### Data supplied

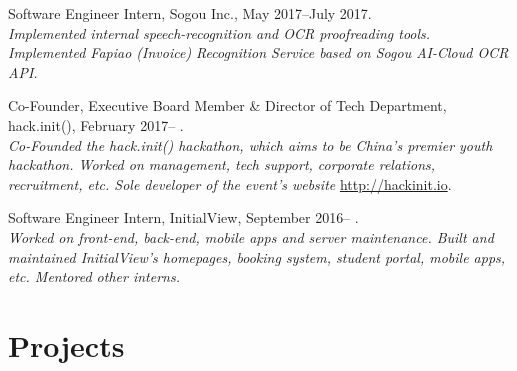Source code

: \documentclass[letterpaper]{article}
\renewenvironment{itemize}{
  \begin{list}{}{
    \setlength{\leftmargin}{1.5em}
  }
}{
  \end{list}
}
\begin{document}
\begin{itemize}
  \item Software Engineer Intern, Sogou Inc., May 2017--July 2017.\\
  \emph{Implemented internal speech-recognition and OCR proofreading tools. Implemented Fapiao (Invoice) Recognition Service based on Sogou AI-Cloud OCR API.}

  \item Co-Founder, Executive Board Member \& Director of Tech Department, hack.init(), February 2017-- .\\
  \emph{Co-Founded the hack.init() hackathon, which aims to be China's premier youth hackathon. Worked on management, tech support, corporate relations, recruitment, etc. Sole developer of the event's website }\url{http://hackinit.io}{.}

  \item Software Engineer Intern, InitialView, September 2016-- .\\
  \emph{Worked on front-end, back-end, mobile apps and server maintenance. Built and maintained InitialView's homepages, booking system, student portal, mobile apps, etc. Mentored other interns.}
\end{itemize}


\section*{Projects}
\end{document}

######
### Data supplied

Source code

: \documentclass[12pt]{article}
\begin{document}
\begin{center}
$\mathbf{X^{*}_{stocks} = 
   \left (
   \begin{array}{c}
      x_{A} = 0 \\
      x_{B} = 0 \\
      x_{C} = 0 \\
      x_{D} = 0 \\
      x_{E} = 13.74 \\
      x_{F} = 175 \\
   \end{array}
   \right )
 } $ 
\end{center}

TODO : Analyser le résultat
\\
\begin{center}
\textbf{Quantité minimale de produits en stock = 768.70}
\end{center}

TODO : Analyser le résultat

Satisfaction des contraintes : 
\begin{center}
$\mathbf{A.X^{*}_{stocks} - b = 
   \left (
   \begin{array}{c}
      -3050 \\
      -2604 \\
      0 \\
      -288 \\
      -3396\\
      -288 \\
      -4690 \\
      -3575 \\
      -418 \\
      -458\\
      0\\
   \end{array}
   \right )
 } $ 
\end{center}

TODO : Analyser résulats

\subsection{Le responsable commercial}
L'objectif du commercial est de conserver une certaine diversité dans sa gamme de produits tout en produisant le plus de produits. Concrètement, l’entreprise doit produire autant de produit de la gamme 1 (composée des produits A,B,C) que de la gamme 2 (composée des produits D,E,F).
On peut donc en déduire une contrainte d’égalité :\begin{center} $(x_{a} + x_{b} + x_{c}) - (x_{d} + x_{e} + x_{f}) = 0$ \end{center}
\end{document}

######

## About this task
Using the listing, filter for "Software" and return the matching lines.

## Answer space
  \item Software Engineer Intern, Sogou Inc., May 2017--July 2017.\\
  \item Software Engineer Intern, InitialView, September 2016-- .\\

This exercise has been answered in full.